*WORK INSTRUCTIONS*. Scan the listing for the word "length", and copy out each line where it is found.

· · · ·

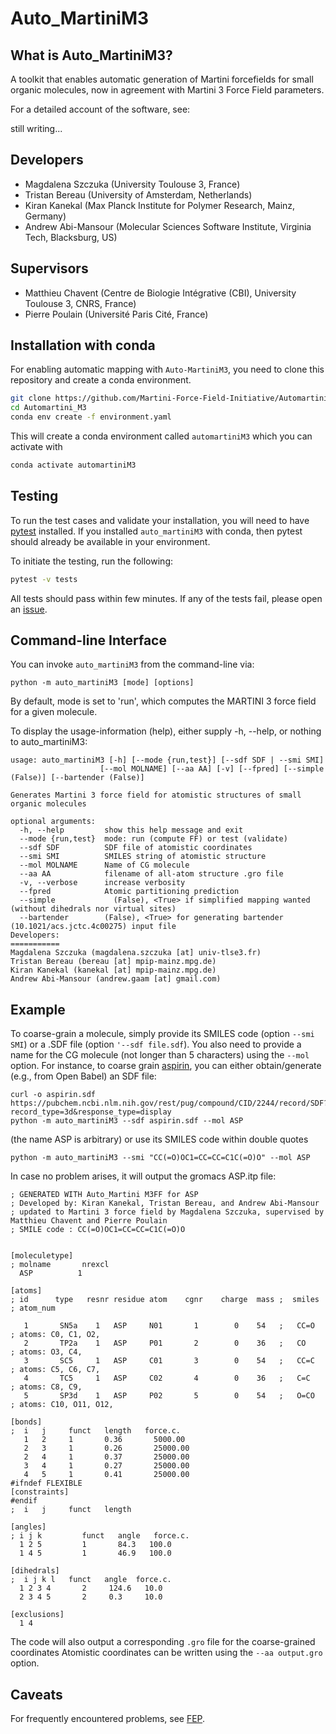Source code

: Auto_MartiniM3
============

## What is Auto_MartiniM3?

A toolkit that enables automatic generation of Martini forcefields for small organic molecules, now in agreement with Martini 3 Force Field parameters. 

For a detailed account of the software, see:

still writing...

## Developers
* Magdalena Szczuka (University Toulouse 3, France)
* Tristan Bereau (University of Amsterdam, Netherlands)   
* Kiran Kanekal (Max Planck Institute for Polymer Research, Mainz, Germany)     
* Andrew Abi-Mansour (Molecular Sciences Software Institute, Virginia Tech, Blacksburg, US)

## Supervisors
* Matthieu Chavent (Centre de Biologie Intégrative (CBI), University Toulouse 3, CNRS, France)
* Pierre Poulain (Université Paris Cité, France)

## Installation with conda

 For enabling automatic mapping with `Auto-MartiniM3`, you need to clone this repository and create a conda environment.

```bash
git clone https://github.com/Martini-Force-Field-Initiative/Automartini_M3.git
cd Automartini_M3
conda env create -f environment.yaml
```

This will create a conda environment called `automartiniM3` which you can activate with

```bash
conda activate automartiniM3
```

## Testing

To run the test cases and validate your installation, you will need to have [pytest](https://docs.pytest.org/en/stable/getting-started.html) 
installed. If you installed `auto_martiniM3` with conda, then pytest should already be available in your environment.

To initiate the testing, run the following:
```bash
pytest -v tests
```

All tests should pass within few minutes. If any of the tests fail, please open an [issue](https://github.com/Martini-Force-Field-Initiative/Automartini_M3/issues).

## Command-line Interface
You can invoke `auto_martiniM3` from the command-line via:
```
python -m auto_martiniM3 [mode] [options]
```
By default, mode is set to 'run', which computes the MARTINI 3 force field for a given molecule.

To display the usage-information (help), either supply -h, --help, or nothing to auto_martiniM3:
 
```
usage: auto_martiniM3 [-h] [--mode {run,test}] [--sdf SDF | --smi SMI]
                    [--mol MOLNAME] [--aa AA] [-v] [--fpred] [--simple (False)] [--bartender (False)]

Generates Martini 3 force field for atomistic structures of small organic molecules

optional arguments:
  -h, --help         show this help message and exit
  --mode {run,test}  mode: run (compute FF) or test (validate)
  --sdf SDF          SDF file of atomistic coordinates
  --smi SMI          SMILES string of atomistic structure
  --mol MOLNAME      Name of CG molecule
  --aa AA            filename of all-atom structure .gro file
  -v, --verbose      increase verbosity
  --fpred            Atomic partitioning prediction
  --simple		       (False), <True> if simplified mapping wanted (without dihedrals nor virtual sites)
  --bartender        (False), <True> for generating bartender (10.1021/acs.jctc.4c00275) input file 
Developers:
===========
Magdalena Szczuka (magdalena.szczuka [at] univ-tlse3.fr)
Tristan Bereau (bereau [at] mpip-mainz.mpg.de)
Kiran Kanekal (kanekal [at] mpip-mainz.mpg.de)
Andrew Abi-Mansour (andrew.gaam [at] gmail.com)
```

## Example
To coarse-grain a molecule, simply provide its SMILES code (option `--smi SMI`) or a .SDF file (option `'--sdf file.sdf`). You also need to provide a name for the CG molecule (not longer than 5 characters) using the `--mol` option.  For instance, to coarse grain [aspirin](https://pubchem.ncbi.nlm.nih.gov/compound/2244#section=2D-Structure), you can either obtain/generate (e.g., from Open Babel) an SDF file:
```
curl -o aspirin.sdf https://pubchem.ncbi.nlm.nih.gov/rest/pug/compound/CID/2244/record/SDF?record_type=3d&response_type=display
python -m auto_martiniM3 --sdf aspirin.sdf --mol ASP 
```
(the name ASP is arbitrary) or use its SMILES code within double quotes
```
python -m auto_martiniM3 --smi "CC(=O)OC1=CC=CC=C1C(=O)O" --mol ASP 
```
In case no problem arises, it will output the gromacs ASP.itp file:
```
; GENERATED WITH Auto_Martini M3FF for ASP
; Developed by: Kiran Kanekal, Tristan Bereau, and Andrew Abi-Mansour
; updated to Martini 3 force field by Magdalena Szczuka, supervised by Matthieu Chavent and Pierre Poulain 
; SMILE code : CC(=O)OC1=CC=CC=C1C(=O)O


[moleculetype]
; molname       nrexcl
  ASP          1

[atoms]
; id      type   resnr residue atom    cgnr    charge  mass ;  smiles    ; atom_num

   1       SN5a    1   ASP     N01       1        0    54   ;   CC=O     ; atoms: C0, C1, O2,          
   2       TP2a    1   ASP     P01       2        0    36   ;   CO       ; atoms: O3, C4,          
   3       SC5     1   ASP     C01       3        0    54   ;   CC=C     ; atoms: C5, C6, C7,          
   4       TC5     1   ASP     C02       4        0    36   ;   C=C      ; atoms: C8, C9,          
   5       SP3d    1   ASP     P02       5        0    54   ;   O=CO     ; atoms: C10, O11, O12,          

[bonds]
;  i   j     funct   length   force.c.
   1   2     1       0.36       5000.00
   2   3     1       0.26       25000.00
   2   4     1       0.37       25000.00
   3   4     1       0.27       25000.00
   4   5     1       0.41       25000.00
#ifndef FLEXIBLE
[constraints]
#endif
;  i   j     funct   length

[angles]
; i j k         funct   angle   force.c.
  1 2 5         1       84.3   100.0
  1 4 5         1       46.9   100.0

[dihedrals]
;  i j k l   funct   angle  force.c.
  1 2 3 4       2     124.6   10.0
  2 3 4 5       2     0.3     10.0

[exclusions]
  1 4
```
The code will also output a corresponding `.gro` file for the coarse-grained coordinates
Atomistic coordinates can be written using the `--aa output.gro` option.

## Caveats

For frequently encountered problems, see [FEP](FEP.md).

· · · ·

*OUTPUT*.
;  i   j     funct   length   force.c.
;  i   j     funct   length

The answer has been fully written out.